Tooru stops, his eyes going wide, and Hajime bites his lip. “...fuck, just- shit, Tooru, I love you so much-”
He’s cut off when Tooru drops himself back on top of him, knocking all the air out of his lungs. Hajime gasps, arms folding up around him immediately, but before he can even hope to get his voice back, Tooru is sobbing in his ear, “Iwa- I-Iwa- y-you can’t just s-say that- I’m- I love you s-so much, too - a-always h-have-”
He might be hyperventilating, and his words are practically impossible to understand because he’s crying so hard, but Hajime decides right then that he’s never heard anything better in his entire life. He squeezes Tooru close, finally, finally sure that he knows, Tooru knows what Hajime means by it, how important he really is, how loved-
Words don’t feel like enough. He turns his head, buries his face in Tooru’s hair and presses his lips against his temple. Tooru chuckles weakly, and Hajime feels a stupid, too-wide smile stretching across his own face.
“...didn’t mean kiss me like that,” Tooru mumbles, doing his best to try and sound pouty but failing spectacularly because he’s still sort of crying.
The prospect of actually kissing Tooru seemed so utopian and far-fetched just ten minutes ago (and yet so close, so incredibly, tauntingly close) - Hajime can feel his head starting to spin, but he pushes past it, nudges Tooru with his nose, tries to coax him into turning his head.
“...let me, then,” he mutters back, kissing at the side of his face, elation bubbling up all around him. This is real. This is REAL.
Tooru blushes scarlet, judging by the heat Hajime can feel on his skin, and he shakes his head, burying himself further into Hajime’s shoulder, his own lips brushing Hajime’s neck.
“...I c-can’t breathe,” he says, muffled and tiny, “I really w-want to but I- I can’t- n-not now-”
“Okay,” Hajime says immediately, “Oika- Tooru, it’s okay, I promise-”
“I’m sorry,” Tooru says, cutting him off, “I’m sorry, I’m s-sorry-”
“Hey.” Hajime hugs him close, threading his fingers up into his hair. “Tooru. Breathe. I’m not going anywhere.”
But Tooru is shaking his head, fingers curling into fists, “I’m sorry-”
“Tooru. Listen. I’ve- I’ve been in love with you since high school. I’m not going to run away because you’re overwhelmed. Breathe, please.”
Tooru is shaking slightly, but he does as Hajime says, takes a second, holds his breath before he releases it and inhales slowly, doing his best to match Hajime’s own breathing.
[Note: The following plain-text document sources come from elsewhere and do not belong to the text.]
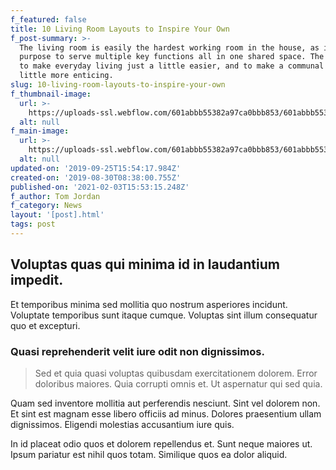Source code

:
 ```yaml
---
f_featured: false
title: 10 Living Room Layouts to Inspire Your Own
f_post-summary: >-
  The living room is easily the hardest working room in the house, as its entire
  purpose to serve multiple key functions all in one shared space. The goal is
  to make everyday living just a little easier, and to make a communal space a
  little more enticing.
slug: 10-living-room-layouts-to-inspire-your-own
f_thumbnail-image:
  url: >-
    https://uploads-ssl.webflow.com/601abbb55382a97ca0bbb853/601abbb55382a9c978bbba89_circafloor_pedestal_env_72_download_download.jpg
  alt: null
f_main-image:
  url: >-
    https://uploads-ssl.webflow.com/601abbb55382a97ca0bbb853/601abbb55382a9c978bbba89_circafloor_pedestal_env_72_download_download.jpg
  alt: null
updated-on: '2019-09-25T15:54:17.984Z'
created-on: '2019-08-30T08:38:00.755Z'
published-on: '2021-02-03T15:53:15.248Z'
f_author: Tom Jordan
f_category: News
layout: '[post].html'
tags: post
---
```


Voluptas quas qui minima id in laudantium impedit.
--------------------------------------------------

Et temporibus minima sed mollitia quo nostrum asperiores incidunt. Voluptate temporibus sunt itaque cumque. Voluptas sint illum consequatur quo et excepturi.

### Quasi reprehenderit velit iure odit non dignissimos.

> Sed et quia quasi voluptas quibusdam exercitationem dolorem. Error doloribus maiores. Quia corrupti omnis et. Ut aspernatur qui sed quia.

Quam sed inventore mollitia aut perferendis nesciunt. Sint vel dolorem non. Et sint est magnam esse libero officiis ad minus. Dolores praesentium ullam dignissimos. Eligendi molestias accusantium iure quis.

In id placeat odio quos et dolorem repellendus et. Sunt neque maiores ut. Ipsum pariatur est nihil quos totam. Similique quos ea dolor aliquid.
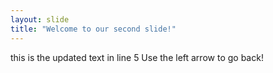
 ```yaml
---
layout: slide
title: "Welcome to our second slide!"
---
```

this is the updated text in line 5
Use the left arrow to go back!
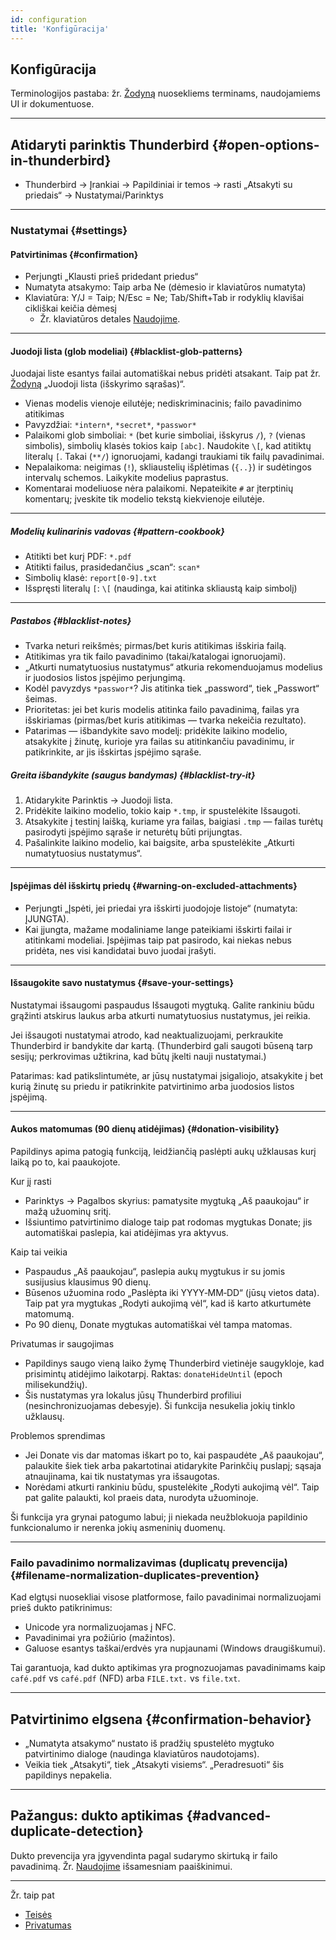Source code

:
 ```yaml
---
id: configuration
title: 'Konfigūracija'
---
```


## Konfigūracija

Terminologijos pastaba: žr. [Žodyną](glossary) nuosekliems terminams, naudojamiems UI ir dokumentuose.

---

## Atidaryti parinktis Thunderbird {#open-options-in-thunderbird}

- Thunderbird → Įrankiai → Papildiniai ir temos → rasti „Atsakyti su priedais“ → Nustatymai/Parinktys

---

### Nustatymai {#settings}

#### Patvirtinimas {#confirmation}

- Perjungti „Klausti prieš pridedant priedus“
- Numatyta atsakymo: Taip arba Ne (dėmesio ir klaviatūros numatyta)
- Klaviatūra: Y/J = Taip; N/Esc = Ne; Tab/Shift+Tab ir rodyklių klavišai cikliškai keičia dėmesį
  - Žr. klaviatūros detales [Naudojime](usage#keyboard-shortcuts).

---

#### Juodoji lista (glob modeliai) {#blacklist-glob-patterns}

Juodajai liste esantys failai automatiškai nebus pridėti atsakant. Taip pat žr. [Žodyną](glossary) „Juodoji lista (išskyrimo sąrašas)“.

- Vienas modelis vienoje eilutėje; nediskriminacinis; failo pavadinimo atitikimas
- Pavyzdžiai: `*intern*`, `*secret*`, `*passwor*`
- Palaikomi glob simboliai: `*` (bet kurie simboliai, išskyrus `/`), `?` (vienas simbolis), simbolių klasės tokios kaip `[abc]`. Naudokite `\[`, kad atitiktų literalų `[`. Takai (`**/`) ignoruojami, kadangi traukiami tik failų pavadinimai.
- Nepalaikoma: neigimas (`!`), skliaustelių išplėtimas (`{..}`) ir sudėtingos intervalų schemos. Laikykite modelius paprastus.
- Komentarai modeliuose nėra palaikomi. Nepateikite `#` ar įterptinių komentarų; įveskite tik modelio tekstą kiekvienoje eilutėje.

---

##### Modelių kulinarinis vadovas {#pattern-cookbook}

- Atitikti bet kurį PDF: `*.pdf`
- Atitikti failus, prasidedančius „scan“: `scan*`
- Simbolių klasė: `report[0-9].txt`
- Išspręsti literalų `[`: `\[` (naudinga, kai atitinka skliaustą kaip simbolį)

---

##### Pastabos {#blacklist-notes}

- Tvarka neturi reikšmės; pirmas/bet kuris atitikimas išskiria failą.
- Atitikimas yra tik failo pavadinimo (takai/katalogai ignoruojami).
- „Atkurti numatytuosius nustatymus“ atkuria rekomenduojamus modelius ir juodosios listos įspėjimo perjungimą.
- Kodėl pavyzdys `*passwor*`? Jis atitinka tiek „password“, tiek „Passwort“ šeimas.
- Prioritetas: jei bet kuris modelis atitinka failo pavadinimą, failas yra išskiriamas (pirmas/bet kuris atitikimas — tvarka nekeičia rezultato).
- Patarimas — išbandykite savo modelį: pridėkite laikino modelio, atsakykite į žinutę, kurioje yra failas su atitinkančiu pavadinimu, ir patikrinkite, ar jis išskirtas įspėjimo sąraše.

##### Greita išbandykite (saugus bandymas) {#blacklist-try-it}

1. Atidarykite Parinktis → Juodoji lista.
2. Pridėkite laikino modelio, tokio kaip `*.tmp`, ir spustelėkite Išsaugoti.
3. Atsakykite į testinį laišką, kuriame yra failas, baigiasi `.tmp` — failas turėtų pasirodyti įspėjimo sąraše ir neturėtų būti prijungtas.
4. Pašalinkite laikino modelio, kai baigsite, arba spustelėkite „Atkurti numatytuosius nustatymus“.

---

#### Įspėjimas dėl išskirtų priedų {#warning-on-excluded-attachments}

- Perjungti „Įspėti, jei priedai yra išskirti juodojoje listoje“ (numatyta: ĮJUNGTA).
- Kai įjungta, mažame modaliniame lange pateikiami išskirti failai ir atitinkami modeliai. Įspėjimas taip pat pasirodo, kai niekas nebus pridėta, nes visi kandidatai buvo juodai įrašyti.

---

#### Išsaugokite savo nustatymus {#save-your-settings}

Nustatymai išsaugomi paspaudus Išsaugoti mygtuką. Galite rankiniu būdu grąžinti atskirus laukus arba atkurti numatytuosius nustatymus, jei reikia.

Jei išsaugoti nustatymai atrodo, kad neaktualizuojami, perkraukite Thunderbird ir bandykite dar kartą. (Thunderbird gali saugoti būseną tarp sesijų; perkrovimas užtikrina, kad būtų įkelti nauji nustatymai.)

Patarimas: kad patikslintumėte, ar jūsų nustatymai įsigaliojo, atsakykite į bet kurią žinutę su priedu ir patikrinkite patvirtinimo arba juodosios listos įspėjimą.

---

#### Aukos matomumas (90 dienų atidėjimas) {#donation-visibility}

Papildinys apima patogią funkciją, leidžiančią paslėpti aukų užklausas kurį laiką po to, kai paaukojote.

Kur jį rasti

- Parinktys → Pagalbos skyrius: pamatysite mygtuką „Aš paaukojau“ ir mažą užuominų sritį.
- Išsiuntimo patvirtinimo dialoge taip pat rodomas mygtukas Donate; jis automatiškai paslepia, kai atidėjimas yra aktyvus.

Kaip tai veikia

- Paspaudus „Aš paaukojau“, paslepia aukų mygtukus ir su jomis susijusius klausimus 90 dienų.
- Būsenos užuomina rodo „Paslėpta iki YYYY‑MM‑DD“ (jūsų vietos data). Taip pat yra mygtukas „Rodyti aukojimą vėl“, kad iš karto atkurtumėte matomumą.
- Po 90 dienų, Donate mygtukas automatiškai vėl tampa matomas.

Privatumas ir saugojimas

- Papildinys saugo vieną laiko žymę Thunderbird vietinėje saugykloje, kad prisimintų atidėjimo laikotarpį. Raktas: `donateHideUntil` (epoch milisekundžių).
- Šis nustatymas yra lokalus jūsų Thunderbird profiliui (nesinchronizuojamas debesyje). Ši funkcija nesukelia jokių tinklo užklausų.

Problemos sprendimas

- Jei Donate vis dar matomas iškart po to, kai paspaudėte „Aš paaukojau“, palaukite šiek tiek arba pakartotinai atidarykite Parinkčių puslapį; sąsaja atnaujinama, kai tik nustatymas yra išsaugotas.
- Norėdami atkurti rankiniu būdu, spustelėkite „Rodyti aukojimą vėl“. Taip pat galite palaukti, kol praeis data, nurodyta užuominoje.

Ši funkcija yra grynai patogumo labui; ji niekada neužblokuoja papildinio funkcionalumo ir nerenka jokių asmeninių duomenų.

---

### Failo pavadinimo normalizavimas (duplicatų prevencija) {#filename-normalization-duplicates-prevention}

Kad elgtųsi nuosekliai visose platformose, failo pavadinimai normalizuojami prieš dukto patikrinimus:

- Unicode yra normalizuojamas į NFC.
- Pavadinimai yra požiūrio (mažintos).
- Galuose esantys taškai/erdvės yra nupjaunami (Windows draugiškumui).

Tai garantuoja, kad dukto aptikimas yra prognozuojamas pavadinimams kaip `café.pdf` vs `café.pdf` (NFD) arba `FILE.txt.` vs `file.txt`.

---

## Patvirtinimo elgsena {#confirmation-behavior}

- „Numatyta atsakymo“ nustato iš pradžių spustelėto mygtuko patvirtinimo dialoge (naudinga klaviatūros naudotojams).
- Veikia tiek „Atsakyti“, tiek „Atsakyti visiems“. „Peradresuoti“ šis papildinys nepakelia.

---

## Pažangus: dukto aptikimas {#advanced-duplicate-detection}

Dukto prevencija yra įgyvendinta pagal sudarymo skirtuką ir failo pavadinimą. Žr. [Naudojime](usage#behavior-details) išsamesniam paaiškinimui.

---

Žr. taip pat

- [Teisės](permissions)
- [Privatumas](privacy)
The first one comes out shaky, the next one too - but then it starts working. Hajime trails his hand over Tooru’s back and he keens under the touch, letting out the softest sound, and the shaking stops.
“...s-sorry,” Tooru says again, but it’s no longer panicked. Hajime gently nudges his head with his own.
“S’alright.”
“...a-are you sure?”
“I promise.”
The worry rising in Hajime’s chest starts to fade as Tooru relaxes again, melting against him, tension easing from his shoulders.
“...t-tomorrow,” Tooru says, like a vow, like a promise. “T-tomorrow. I want to.”
Hajime nods. “Okay. Whenever you’re ready.”
Tooru snuggles close, just like always, and Hajime closes any possible gaps in return, pulling him in, holding on.
“I love you,” Tooru says, and Hajime’s heart lurches in his chest. “I l-love you, Hajime.”
Hajime finds himself staring at the ceiling again, heart thrumming with the promise of tomorrow, with the adrenaline of a leap of faith, with the knowledge that everything he thought would never be his is right here now, wrapped tightly in his arms.
He hums, pressing a light kiss to Tooru’s hair and letting his lips linger. “Tomorrow it is.”